Source: Xinhua

02-27-2009 10:27

Special Report:   Tech Max

BEIJING, Feb. 26 (Xinhuanet) -- Antarctica glaciers are melting faster than before and across a much wider area, thereby threatening to raise sea levels worldwide and forcing migration of people to low-lying areas, according to scientists.

Glaciers melting so fast some could disappear by middle of the century 
Glaciers melting so fast some could disappear by middle of
the century(File photo)

Earlier, scientists believed the melting was confined to the Antarctic Peninsula, a narrow tongue of land pointing toward South America. But satellite data and automated weather stations now indicate it is more widespread.

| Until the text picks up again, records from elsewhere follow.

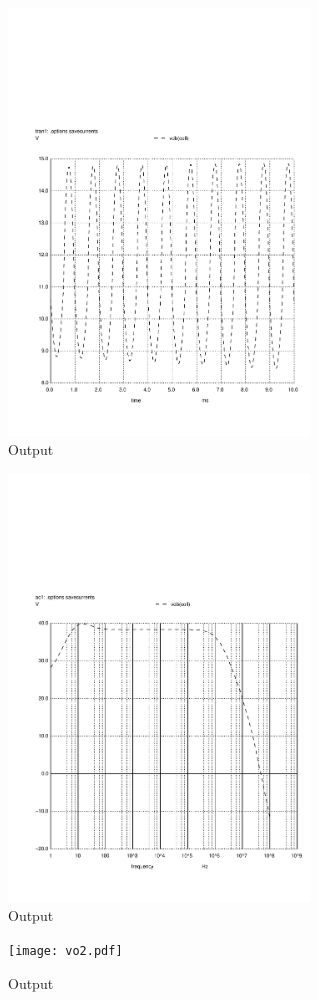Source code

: \begin{figure}[H] 
\centering
\includegraphics[width = 8cm]{vo1.pdf} 
\caption{Output}
\label{vo1}
\end{figure}

\begin{figure}[H] 
\centering
\includegraphics[width = 8cm]{vo1f.pdf} 
\caption{Output}
\label{vo1f}
\end{figure}

\begin{figure}[H] 
\centering
\texttt{[image: vo2.pdf]} 
\caption{Output}
\label{vo2f}
\end{figure}
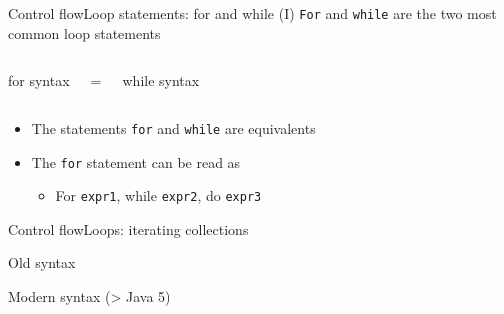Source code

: \documentclass[10pt,compress]{beamer} %
\begin{document}
\begin{frame}{Control flow}{Loop statements: for and while (I)}
	\texttt{For} and \texttt{while} are the two most common loop statements
	\vspace{-0.2cm}
    \begin{columns}
	\footnotesize{
		\begin{block}{for syntax}
		\vspace{-0.2cm}
		
		\vspace{-0.2cm}
		\end{block}
	}	
		\Large{=}
	\footnotesize{
		\begin{block}{while syntax}
		\vspace{-0.2cm}
		
		\vspace{-0.2cm}
		\end{block}
	}
	\end{columns}

	\begin{itemize}
	\item The statements \texttt{for} and \texttt{while} are equivalents
	\item The \texttt{for} statement can be read as
		\begin{itemize}
		\item For \texttt{expr1}, while \texttt{expr2}, do \texttt{expr3}
		\end{itemize}
    \end{itemize}
\end{frame}

\begin{frame}{Control flow}{Loops: iterating collections}
	\vspace{-0.2cm}
	\begin{block}{Old syntax}
	\vspace{-0.2cm}
	
	\vspace{-0.2cm}
	\end{block}

	\vspace{-0.2cm}
    \begin{block}{Modern syntax (> Java 5)}
	\vspace{-0.2cm}
	
	\vspace{-0.2cm}
	\end{block}
\end{frame}
\end{document}
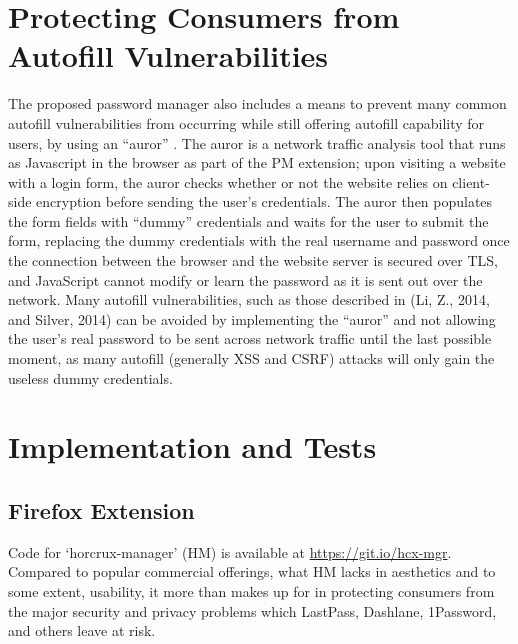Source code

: \documentclass[conference]{IEEEtran}
\begin{document}
\section{Protecting Consumers from Autofill Vulnerabilities}
The proposed password manager also includes a means to prevent many common
autofill vulnerabilities from occurring while still offering autofill capability
for users, by using an ``auror'' . The auror is a network traffic analysis tool
that runs as Javascript in the browser as part of the PM extension; upon
visiting a website with a login form, the auror checks whether or not the
website relies on client-side encryption before sending the user's credentials. 
The auror then populates the form fields with ``dummy''
credentials and waits for the user to submit the form, replacing the
dummy credentials with the real username and password once the connection
between the browser and the website server is secured over TLS, and JavaScript
cannot modify or learn the password as it is sent out over the network. Many
autofill vulnerabilities, such as those described in (Li, Z., 2014, and Silver,
2014) can be avoided by implementing the ``auror'' and not allowing the user's
real password to be sent across network traffic until the last possible moment,
as many autofill (generally XSS and CSRF) attacks will only gain the useless
dummy credentials.

\section{Implementation and Tests}
\subsection{Firefox Extension}
Code for `horcrux-manager' (HM) is available at \url{https://git.io/hcx-mgr}.
Compared to popular commercial offerings, what HM lacks in aesthetics and to
some extent, usability, it more than makes up for in protecting consumers from
the major security and privacy problems which LastPass, Dashlane, 1Password, and
others leave at risk.
\end{document}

Scientists from British Antarctic Survey (BAS), Durham University and Germany's Alfred Wegener Institute for Polar and Marine Research (AWI) collected boulders deposited by three glaciers in the Amundsen Sea Embayment -- a region currently the focus of intense international scientific attention as it is changing faster than anywhere else on the West Antarctic Ice Sheet's (WAIS) and it has the potential to raise sea-level by around 1.5 meters.

Analysis of the boulders has enabled the scientists to start constructing a long-term picture of glacier behavior in the region. By the end of the century, the accelerated melting could cause sea levels to climb by 3 to 5 feet (about 0.91 to 1.52 meters)— levels substantially higher than predicted by a major scientific group two years ago.

Scientists also said the ice shelves that hold the glaciers back from the sea are also weakening.

In Washington, as part of an overall update on global warming, top researchers Wednesday sounded a similar warning to the U.S. Senate about rising temperatures in the Antarctic.

The head of the Intergovernmental Panel on Climate Change, a group set up by the United Nations, told lawmakers on the Environment and Public Works Committee that Earth has about six more years at current rates of carbon dioxide pollution before it is locked into a future of severe global warming.